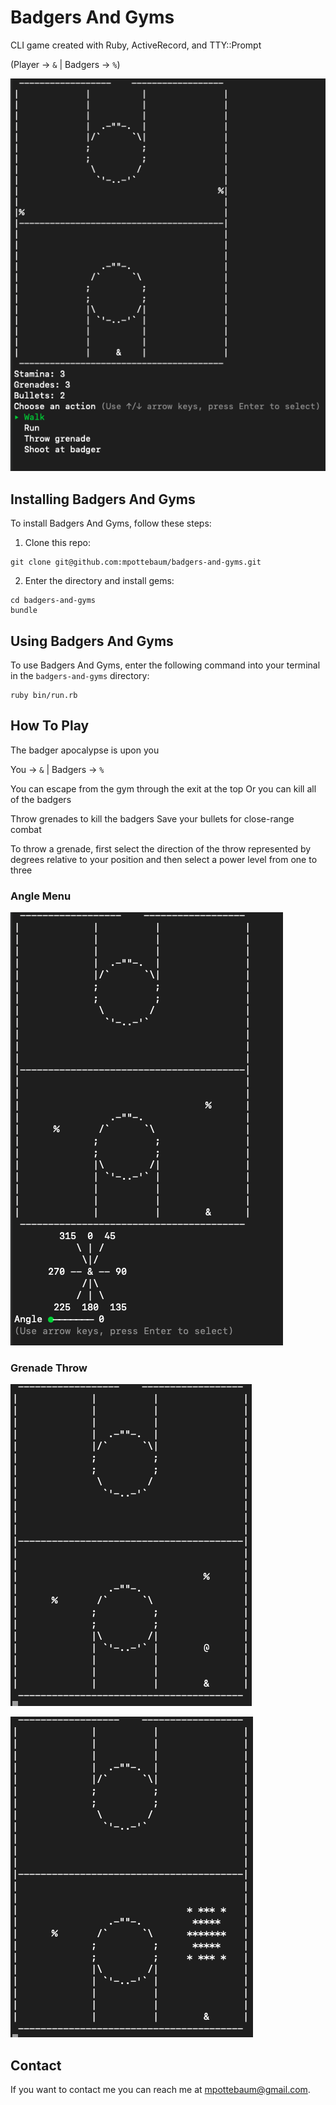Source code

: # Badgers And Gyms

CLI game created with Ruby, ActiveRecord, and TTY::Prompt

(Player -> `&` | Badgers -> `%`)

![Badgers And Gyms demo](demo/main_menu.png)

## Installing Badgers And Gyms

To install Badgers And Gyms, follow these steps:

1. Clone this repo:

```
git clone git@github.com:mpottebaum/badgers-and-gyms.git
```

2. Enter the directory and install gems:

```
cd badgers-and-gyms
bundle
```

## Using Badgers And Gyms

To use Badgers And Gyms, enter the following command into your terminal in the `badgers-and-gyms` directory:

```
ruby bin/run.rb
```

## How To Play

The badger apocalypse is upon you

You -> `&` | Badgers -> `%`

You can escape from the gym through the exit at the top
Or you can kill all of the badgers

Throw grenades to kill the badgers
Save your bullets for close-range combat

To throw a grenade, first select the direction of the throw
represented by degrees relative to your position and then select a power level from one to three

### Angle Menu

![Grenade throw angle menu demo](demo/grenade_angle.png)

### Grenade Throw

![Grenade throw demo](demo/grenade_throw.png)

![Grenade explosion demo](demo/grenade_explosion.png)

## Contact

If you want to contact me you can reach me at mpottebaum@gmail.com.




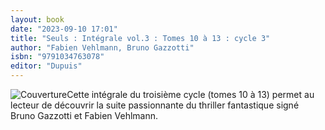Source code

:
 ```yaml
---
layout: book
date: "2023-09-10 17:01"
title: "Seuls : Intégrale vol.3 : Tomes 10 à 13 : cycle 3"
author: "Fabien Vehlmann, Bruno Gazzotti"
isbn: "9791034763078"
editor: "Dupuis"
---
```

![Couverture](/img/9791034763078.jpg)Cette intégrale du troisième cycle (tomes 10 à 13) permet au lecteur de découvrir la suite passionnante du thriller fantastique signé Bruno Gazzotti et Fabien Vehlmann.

What to do: In the records, how many lines hold the word "select"? Answer with the number and no other words.

Result of this task: 2